* **What the exercise asks**
Restate all the data word for word and omit the pictures.

(Extracted data entries)
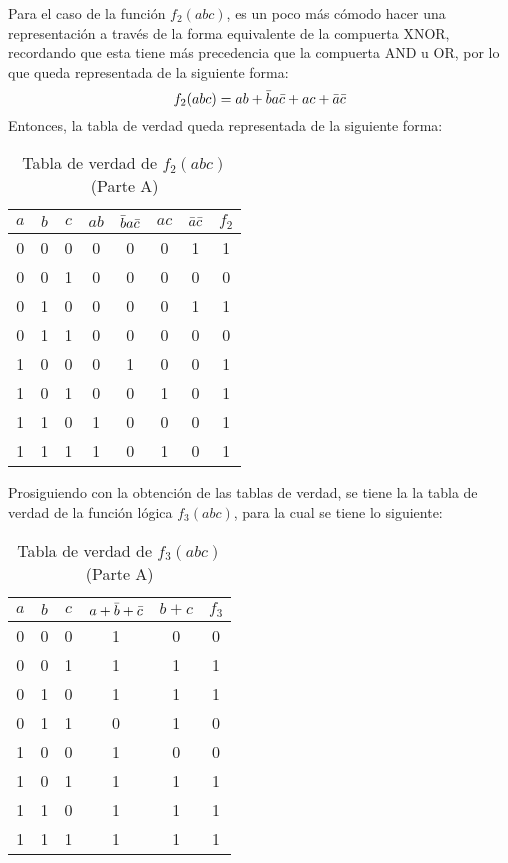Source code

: \documentclass[../procedimientos.tex]{subfiles}
\begin{document}
Para el caso de la función $f_2(abc)$, es un poco más cómodo hacer una 
representación a través de la forma equivalente de la compuerta XNOR, 
recordando que esta tiene más precedencia que la compuerta AND u OR, por lo 
que queda representada de la siguiente forma:
$$f_2(abc) = ab + \bar{b}a\bar{c} + ac + \bar{a}\bar{c}$$
Entonces, la tabla de verdad queda representada de la siguiente forma:
\begin{table}[H]
  \centering
  \begin{tabular}{ccc|cccc|c}
    \hline
    $a$ & $b$ & $c$ & $ab$ & $\bar{b}a\bar{c}$ & $ac$ & $\bar{a}\bar{c}$ & $f_2$\\
    \hline
    0 & 0 & 0 & 0 & 0 & 0 & 1 & 1\\
    0 & 0 & 1 & 0 & 0 & 0 & 0 & 0\\
    0 & 1 & 0 & 0 & 0 & 0 & 1 & 1\\
    0 & 1 & 1 & 0 & 0 & 0 & 0 & 0\\
    1 & 0 & 0 & 0 & 1 & 0 & 0 & 1\\
    1 & 0 & 1 & 0 & 0 & 1 & 0 & 1\\
    1 & 1 & 0 & 1 & 0 & 0 & 0 & 1\\
    1 & 1 & 1 & 1 & 0 & 1 & 0 & 1\\
    \hline
  \end{tabular}
  \caption{Tabla de verdad de $f_2(abc)$ (Parte A)}
  \label{tab:a_f2}
\end{table}

Prosiguiendo con la obtención de las tablas de verdad, se tiene la la tabla de 
verdad de la función lógica $f_3(abc)$, para la cual se tiene lo siguiente:
\begin{table}[H]
  \centering
  \begin{tabular}{ccc|cc|c}
    \hline
    $a$ & $b$ & $c$ & $a + \bar{b} + \bar{c}$ & $b + c$ & $f_3$\\
    \hline
    0 & 0 & 0 & 1 & 0 & 0\\
    0 & 0 & 1 & 1 & 1 & 1\\
    0 & 1 & 0 & 1 & 1 & 1\\
    0 & 1 & 1 & 0 & 1 & 0\\
    1 & 0 & 0 & 1 & 0 & 0\\
    1 & 0 & 1 & 1 & 1 & 1\\
    1 & 1 & 0 & 1 & 1 & 1\\
    1 & 1 & 1 & 1 & 1 & 1\\
    \hline
  \end{tabular}
  \caption{Tabla de verdad de $f_3(abc)$ (Parte A)}
  \label{tab:a_f3}
\end{table}
\end{document}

* **Task solution**
Source code

: \documentclass[../procedimientos.tex]{subfiles}
\begin{document}
Para el caso de la función $f_2(abc)$, es un poco más cómodo hacer una 
representación a través de la forma equivalente de la compuerta XNOR, 
recordando que esta tiene más precedencia que la compuerta AND u OR, por lo 
que queda representada de la siguiente forma:
$$f_2(abc) = ab + \bar{b}a\bar{c} + ac + \bar{a}\bar{c}$$
Entonces, la tabla de verdad queda representada de la siguiente forma:
\begin{table}[H]
  \centering
  \begin{tabular}{ccc|cccc|c}
    \hline
    $a$ & $b$ & $c$ & $ab$ & $\bar{b}a\bar{c}$ & $ac$ & $\bar{a}\bar{c}$ & $f_2$\\
    \hline
    0 & 0 & 0 & 0 & 0 & 0 & 1 & 1\\
    0 & 0 & 1 & 0 & 0 & 0 & 0 & 0\\
    0 & 1 & 0 & 0 & 0 & 0 & 1 & 1\\
    0 & 1 & 1 & 0 & 0 & 0 & 0 & 0\\
    1 & 0 & 0 & 0 & 1 & 0 & 0 & 1\\
    1 & 0 & 1 & 0 & 0 & 1 & 0 & 1\\
    1 & 1 & 0 & 1 & 0 & 0 & 0 & 1\\
    1 & 1 & 1 & 1 & 0 & 1 & 0 & 1\\
    \hline
  \end{tabular}
  \caption{Tabla de verdad de $f_2(abc)$ (Parte A)}
  \label{tab:a_f2}
\end{table}

Prosiguiendo con la obtención de las tablas de verdad, se tiene la la tabla de 
verdad de la función lógica $f_3(abc)$, para la cual se tiene lo siguiente:
\begin{table}[H]
  \centering
  \begin{tabular}{ccc|cc|c}
    \hline
    $a$ & $b$ & $c$ & $a + \bar{b} + \bar{c}$ & $b + c$ & $f_3$\\
    \hline
    0 & 0 & 0 & 1 & 0 & 0\\
    0 & 0 & 1 & 1 & 1 & 1\\
    0 & 1 & 0 & 1 & 1 & 1\\
    0 & 1 & 1 & 0 & 1 & 0\\
    1 & 0 & 0 & 1 & 0 & 0\\
    1 & 0 & 1 & 1 & 1 & 1\\
    1 & 1 & 0 & 1 & 1 & 1\\
    1 & 1 & 1 & 1 & 1 & 1\\
    \hline
  \end{tabular}
  \caption{Tabla de verdad de $f_3(abc)$ (Parte A)}
  \label{tab:a_f3}
\end{table}
\end{document}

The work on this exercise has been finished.